Wednesday, June 01, 2011

May Movie Roundup

CAVE OF FORGOTTEN DREAMS

directed by Werner Herzog

Herzog brings his unmistakable documentary voice to the Chauvet caves, which house the oldest known cave art in the world, but which the French government closed off from general public access since they were first discovered in 1994. Herzog shows characteristic fascination with eccentric obsessives who march to their own drum - here the various artists and scientists who were allowed to study the caves - but wisely focuses most of his attention on the cave art itself, which is sublime. Some points subtracted for too much handheld camera in the early sequences (though that may have been due to the limitations on the type of equipment Herzog's crew were allowed to bring in) and an overly intrusive, though often quite beautiful, score towards the end. Overall, not quite as mesmerizing as Herzog's last docu, "Encounters at the End of the World" (see it!), but overall a rewarding experience, and one of the rare films worth seeing in 3D.

GRADE: B+


MIDNIGHT IN PARIS

directed by Woody Allen
starring Owen Wilson, Rachel McAdams, Marion Cotillard, Michael Sheen, with brief appearances by Kathy Bates, Allison Pill, Tom Hiddleston, Adrien Brody, Carla Bruni, and probably others I'm forgetting

Fluff, but enjoyable fluff, with all of Woody's best and worst qualities amply on display. The good: his trademark wit; his palpable affection for the beauty of the city (here, the "City of Light" in lieu of Manhattan - or Barcelona), balanced by a wry self-awareness of the limits of his rose-colored, nostalgia-tinted lenses; Owen Wilson, as the backwards-looking writer who finds himself shuttling between present day Paris and the Left Bank culture of the 1920s, and a surprisingly amiable stand-in for the Woody character - even if I kept hearing in my own head an echo of every other line as it would have been delivered by the Woodster. The bad: just about every character other than Owen Wilson's is a caricature, and per usual with late Woody, every female character either a harpy or a goddess (except for Kathy Bates' Gertrude Stein, who, well, enough said, and I mean that as a compliment).

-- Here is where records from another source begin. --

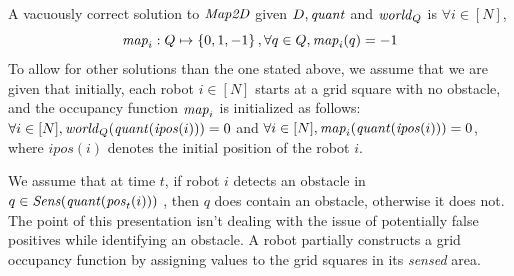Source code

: A vacuously correct solution to $\mathit{Map2D}$ given $D, \mathit{quant}$ and $\mathit{world}_Q$ is $\forall i \in [N]$, $$\mathit{map}_i : Q \mapsto \left\{0,1,-1\right\}, \forall  q \in Q , \mathit{map}_i(q)= -1$$ To allow for other solutions than the one stated above, we assume that we are given that initially, each robot $i\in[N]$ starts at a grid square with no obstacle, and the occupancy function $\mathit{map}_i$ is initialized as follows:
 $\forall i \in [N], \mathit{world}_Q(\mathit{quant}(\mathit{ipos}(i))) = 0$ and 
 $\forall i \in [N], \mathit{map}_i(\mathit{quant}(\mathit{ipos}(i))) = 0$,
  where $\mathit{ipos}(i)$ denotes the initial position of the robot $i$. 


We assume that at time $t$, if robot $i$ detects an obstacle in $q \in \mathit{Sens}(\mathit{quant}(\mathit{pos}_t(i)))$ , then $q$ does contain an obstacle, otherwise it does not. The point of this presentation isn't dealing with the issue of potentially false positives while identifying an obstacle. A robot partially constructs a grid occupancy function by assigning values to the grid squares in its \emph{sensed} area.





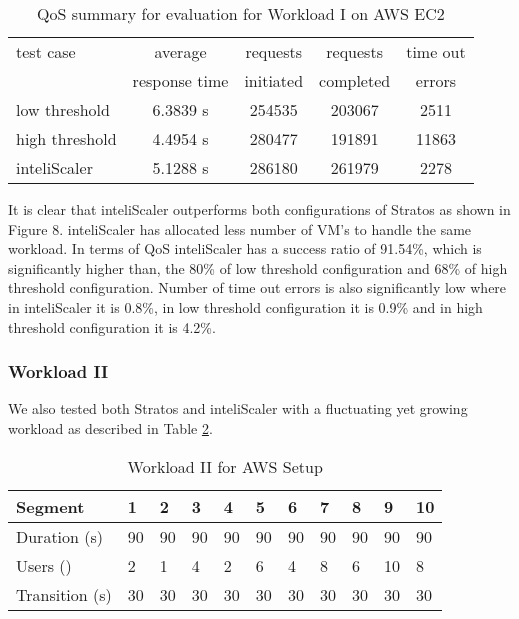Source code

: \begin{table}[h!]
\centering
\caption{QoS summary for evaluation for Workload I on AWS EC2}
\label{table:analysis_qos_workload_3}
\begin{tabular}{|l|c|c|c|c|}
\hline

test case & average   & requests  & requests   & time out  \\
& response time & initiated & completed & errors\\ \hline

low threshold & 6.3839 s & 254535 & 203067 & 2511\\ \hline

high threshold & 4.4954 s & 280477 & 191891  & 11863\\ \hline

inteliScaler & 5.1288 s & 286180 & 261979  & 2278\\ \hline

\end{tabular}
\end{table}

It is clear that inteliScaler outperforms both configurations of Stratos as shown in Figure 8. inteliScaler has allocated less number of VM's to handle the same workload. In terms of QoS inteliScaler has a success ratio of 91.54\%, which is significantly higher than, the 80\% of low threshold configuration and 68\% of high threshold configuration. Number of time out errors is also significantly low where in inteliScaler it is  0.8\%, in low threshold configuration it is 0.9\%  and in high threshold configuration it is  4.2\%. 

\subsubsection{Workload II}
We also tested both Stratos and inteliScaler with a fluctuating yet growing workload as described in Table \ref{table:workload_5}.
\begin{table}[h!]
\centering
\caption{Workload II for AWS Setup}
\label{table:workload_5}
\begin{tabular}{|l|l|l|l|l|l|l|l|l|l|l|}
\hline
Segment & 1 & 2 & 3 & 4 & 5 & 6 & 7 & 8 & 9 & 10\\ \hline
Duration (s) & 90 & 90 & 90 & 90 & 90 & 90 & 90 & 90 & 90 & 90 \\ \hline
Users (\times100) & 2 & 1 & 4 & 2 & 6 & 4 & 8 & 6 & 10 & 8   \\ \hline
Transition (s) & 30 & 30 & 30 & 30 & 30 & 30 & 30 & 30 & 30 & 30  \\ \hline
\end{tabular}
\end{table}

Still, it's hard to carp at a film that's quite clearly not meant for such scrutiny. It's a romp and a diversion, and succeeds on those terms.

GRADE: B


THOR

directed by Kenneth Branagh
starring Chris Hemsworth, Anthony Hopkins, Natalie Portman, Stellan Skarsgaard, Kat Dennings, Tom Hiddleston, Idris Elba

Big, kinda dumb, but rather likable, if also rather forgettable. Australian newcomer Chris Hemsworth, as the rash and impetuous thunder-god who's stripped of his powers and cast down to Earth to learn humility, has charisma to burn, and plays the fish-out-of-water quite entertainingly. As a result, those scenes are the most fun; the celestial showdowns are clunkier, although Tom Hiddleston (who can also be seen as F. Scott Fitzgerald in Woody Allen's "Midnight in Paris," see above), as Thor's more complex, devious, power-hungry brother Loki, makes them a lot more interesting and nearly steals the movie. Hemsworth is the star, and an appealing one, but Hiddleston is the one to watch.